2014年10月6日月曜日

押しかけ時姫

 来島海斗が学校から帰ったら、家には見知らぬ女の子が待っていた。当人曰く、戦国時代のお姫様。来島家を家臣として抱える野々江の姫、その名も時姫であります。ぶらっと屋敷の門をくぐったら、どうしたことか時を超えて現代日本へとやってきてしまった。けれど、こんなこと、そうそう信じられるものじゃない、と思いきや、父も母も普通に受け入れていて、この時間を超えた時姫の家出騒動、ちゃんと文書として代々伝えられてきて、ついに自分の代で姫がきたかと。貧乏クジ引いたと、ああ、それほど物分りいいわけでもないんですね。

しかし、時姫、魅力的でありますよ。くよくよするところなく、しっかりしてるその気概は、やっぱり姫としてのそれなのでしょうか。親から離れて暮らすことも、人質として嫁いだ従姉妹にくらべれば遙かにマシと、その自らの境遇、自身のありように対するシビアな視点とかね、ああ、13歳の娘であるけれど、単純に子供としてはおられなかった、そんな時代の育ちを感じさせます。

弓の名手、そして健脚。気位の高さはまさしく姫様。けれどそんな時姫が海斗に懐いていて、素直にそうとはいわぬけど、大事な家臣、いやそれ以上なのかい? 外出の際には手を引かせ、折々に南蛮の菓子、アイスをねだる。海斗のそばに他の女の影を見れば、どうにもこうにも気に食わぬ。恋とかじゃないみたいなんですけどね。ちょっとこういうところは子供っぽいのかも知れない。素直な独占欲みたいなものがあるって感じられて、いやはや実に愛らしい。いや、ほんと、現代日本をエンジョイしてますよね。その溌剌としたところ、すごく魅力的な姫様であるんです。
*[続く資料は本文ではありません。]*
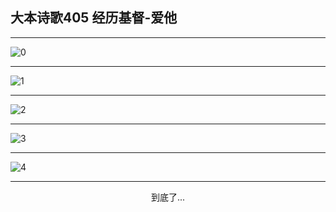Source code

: 
## 大本诗歌405 经历基督-爱他
        
<div id="aplayer0"></div>

---

<img alt="0" data-original="/data/d0405/0.png">

---

<img alt="1" data-original="/data/d0405/1.png">

---

<img alt="2" data-original="/data/d0405/2.png">

---

<img alt="3" data-original="/data/d0405/3.png">

---

<img alt="4" data-original="/data/d0405/4.png">

---

<p style="text-align: center">到底了...</p>

<script src="/js/dist-view.js"></script>

<script>
MAIN.id = 'd0405';
        
const ap0 = new APlayer({
    container: document.getElementById('aplayer0'),
    volume: 1,
    loop: 'none',
    preload: 'none',
    audio: [{
        name: '大本诗歌405.mp3',
        artist: '大本诗歌',
        url: 'https://res.wx.qq.com/voice/getvoice?mediaid=MzI0NTk3MDM5M18yMjQ3NDkyNDY2',
        cover: '/favicon'
    }]
});
</script>
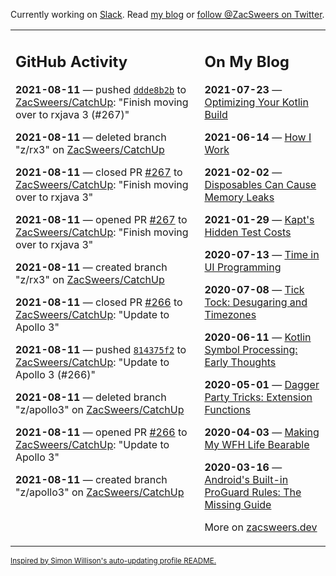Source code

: Currently working on [Slack](https://slack.com/). Read [my blog](https://zacsweers.dev/) or [follow @ZacSweers on Twitter](https://twitter.com/ZacSweers).

<table><tr><td valign="top" width="60%">

## GitHub Activity
<!-- githubActivity starts -->
**2021-08-11** — pushed [`ddde8b2b`](https://github.com/ZacSweers/CatchUp/commit/ddde8b2b6be3bf4d5857e0dfc8ede3f3ecea965d) to [ZacSweers/CatchUp](https://api.github.com/repos/ZacSweers/CatchUp): "Finish moving over to rxjava 3 (#267)"

**2021-08-11** — deleted branch "z/rx3" on [ZacSweers/CatchUp](https://api.github.com/repos/ZacSweers/CatchUp)

**2021-08-11** — closed PR [#267](https://api.github.com/repos/ZacSweers/CatchUp/pulls/267) to [ZacSweers/CatchUp](https://api.github.com/repos/ZacSweers/CatchUp): "Finish moving over to rxjava 3"

**2021-08-11** — opened PR [#267](https://api.github.com/repos/ZacSweers/CatchUp/pulls/267) to [ZacSweers/CatchUp](https://api.github.com/repos/ZacSweers/CatchUp): "Finish moving over to rxjava 3"

**2021-08-11** — created branch "z/rx3" on [ZacSweers/CatchUp](https://api.github.com/repos/ZacSweers/CatchUp)

**2021-08-11** — closed PR [#266](https://api.github.com/repos/ZacSweers/CatchUp/pulls/266) to [ZacSweers/CatchUp](https://api.github.com/repos/ZacSweers/CatchUp): "Update to Apollo 3"

**2021-08-11** — pushed [`814375f2`](https://github.com/ZacSweers/CatchUp/commit/814375f2234b033b452f38eff46b3b1d5454c519) to [ZacSweers/CatchUp](https://api.github.com/repos/ZacSweers/CatchUp): "Update to Apollo 3 (#266)"

**2021-08-11** — deleted branch "z/apollo3" on [ZacSweers/CatchUp](https://api.github.com/repos/ZacSweers/CatchUp)

**2021-08-11** — opened PR [#266](https://api.github.com/repos/ZacSweers/CatchUp/pulls/266) to [ZacSweers/CatchUp](https://api.github.com/repos/ZacSweers/CatchUp): "Update to Apollo 3"

**2021-08-11** — created branch "z/apollo3" on [ZacSweers/CatchUp](https://api.github.com/repos/ZacSweers/CatchUp)
<!-- githubActivity ends -->
</td><td valign="top" width="40%">

## On My Blog
<!-- blog starts -->
**2021-07-23** — [Optimizing Your Kotlin Build](https://www.zacsweers.dev/optimizing-your-kotlin-build/)

**2021-06-14** — [How I Work](https://www.zacsweers.dev/how-i-work/)

**2021-02-02** — [Disposables Can Cause Memory Leaks](https://www.zacsweers.dev/disposables-can-cause-memory-leaks/)

**2021-01-29** — [Kapt's Hidden Test Costs](https://www.zacsweers.dev/kapts-hidden-test-costs/)

**2020-07-13** — [Time in UI Programming](https://www.zacsweers.dev/time-in-ui/)

**2020-07-08** — [Tick Tock: Desugaring and Timezones](https://www.zacsweers.dev/ticktock-desugaring-timezones/)

**2020-06-11** — [Kotlin Symbol Processing: Early Thoughts](https://www.zacsweers.dev/kotlin-symbol-processor-early-thoughts/)

**2020-05-01** — [Dagger Party Tricks: Extension Functions](https://www.zacsweers.dev/dagger-party-tricks-extension-functions/)

**2020-04-03** — [Making My WFH Life Bearable](https://www.zacsweers.dev/making-wfh-life-bearable/)

**2020-03-16** — [Android's Built-in ProGuard Rules: The Missing Guide](https://www.zacsweers.dev/android-proguard-rules/)
<!-- blog ends -->
More on [zacsweers.dev](https://zacsweers.dev/)
</td></tr></table>

<sub><a href="https://simonwillison.net/2020/Jul/10/self-updating-profile-readme/">Inspired by Simon Willison's auto-updating profile README.</a></sub>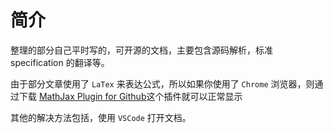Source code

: # 简介

整理的部分自己平时写的，可开源的文档，主要包含源码解析，标准 specification 的翻译等。

由于部分文章使用了 `LaTex` 来表达公式，所以如果你使用了 `Chrome` 浏览器，则通过下载 [MathJax Plugin for Github](https://chrome.google.com/webstore/detail/mathjax-plugin-for-github/ioemnmodlmafdkllaclgeombjnmnbima/related?utm_source=chrome-ntp-icon)这个插件就可以正常显示

其他的解决方法包括，使用 `VSCode` 打开文档。
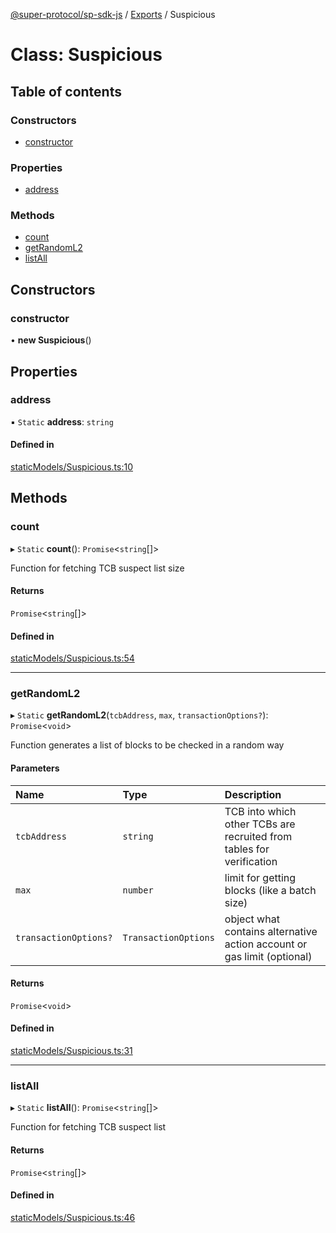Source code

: [@super-protocol/sp-sdk-js](../README.md) / [Exports](../modules.md) / Suspicious

# Class: Suspicious

## Table of contents

### Constructors

- [constructor](Suspicious.md#constructor)

### Properties

- [address](Suspicious.md#address)

### Methods

- [count](Suspicious.md#count)
- [getRandomL2](Suspicious.md#getrandoml2)
- [listAll](Suspicious.md#listall)

## Constructors

### constructor

• **new Suspicious**()

## Properties

### address

▪ `Static` **address**: `string`

#### Defined in

[staticModels/Suspicious.ts:10](https://github.com/Super-Protocol/sp-sdk-js/blob/ed94f28/src/staticModels/Suspicious.ts#L10)

## Methods

### count

▸ `Static` **count**(): `Promise`<`string`[]\>

Function for fetching TCB suspect list size

#### Returns

`Promise`<`string`[]\>

#### Defined in

[staticModels/Suspicious.ts:54](https://github.com/Super-Protocol/sp-sdk-js/blob/ed94f28/src/staticModels/Suspicious.ts#L54)

___

### getRandomL2

▸ `Static` **getRandomL2**(`tcbAddress`, `max`, `transactionOptions?`): `Promise`<`void`\>

Function generates a list of blocks to be checked in a random way

#### Parameters

| Name | Type | Description |
| :------ | :------ | :------ |
| `tcbAddress` | `string` | TCB into which other TCBs are recruited from tables for verification |
| `max` | `number` | limit for getting blocks (like a batch size) |
| `transactionOptions?` | `TransactionOptions` | object what contains alternative action account or gas limit (optional) |

#### Returns

`Promise`<`void`\>

#### Defined in

[staticModels/Suspicious.ts:31](https://github.com/Super-Protocol/sp-sdk-js/blob/ed94f28/src/staticModels/Suspicious.ts#L31)

___

### listAll

▸ `Static` **listAll**(): `Promise`<`string`[]\>

Function for fetching TCB suspect list

#### Returns

`Promise`<`string`[]\>

#### Defined in

[staticModels/Suspicious.ts:46](https://github.com/Super-Protocol/sp-sdk-js/blob/ed94f28/src/staticModels/Suspicious.ts#L46)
いまいちわかってない、現代の風物に対する時姫の反応。なんでもかんでも南蛮で処理しちゃったりね、あと頑なに変えない自分のポリシー。足など人前にさらせるものか、はしたない。けれど下着は決してつけようとしない。カルチャーギャップでいいのかな? うん、いいんだと思う。茶道への反応とか笑っちゃいましたよ。ああ、確かにそうか、そうなのかも知れん。けど、戦国の世と今の日本。あまりにも風物からテクノロジーから違いすぎてるでしょう? だから、あんまりこちらの社会に慣れさせないようにしてる節もあって、そういうのを見てると、ああ、来島の家の人たちは、いずれくる姫との別れ、姫の帰っていく日のことを心にとどめているのだなと切なくなる。そしてまた、時姫もこの来島の家のものたちと別れ、野々江の家に帰らねばならないこと、自分の姫としての責を理解し、まっとうしようとしているところ。ああ、やっぱりこの子は、ただ子供らしく過ごしていればいい、そんな時代の子ではないのだと、しっかりと姫である自分を受け止めているのだと、その覚悟に触れて胸苦しくなる思いがするのですね。

それだけに、現代日本に暮らす時姫の無邪気にも見える振る舞い、それが貴重と思われて、ええ、姫は、単純に子供ではいられなかった時代から、まだ子供として過ごしていい時代へときて、その責務、重荷をしばしおろしているのですね。ええ、ええ、どんどん海斗に甘えるがいい。海斗にわがままいうがいい。海斗からしたら、面倒くさいしかなわない、そんな思いもするかも知れませんけどね、でも、彼が時姫のこと、よくよく大切に扱ってくれると嬉しいと思ってしまうのですよ。

  • 東屋めめ『押しかけ時姫』第1巻 (アクションコミックス) 東京:双葉社,2014年。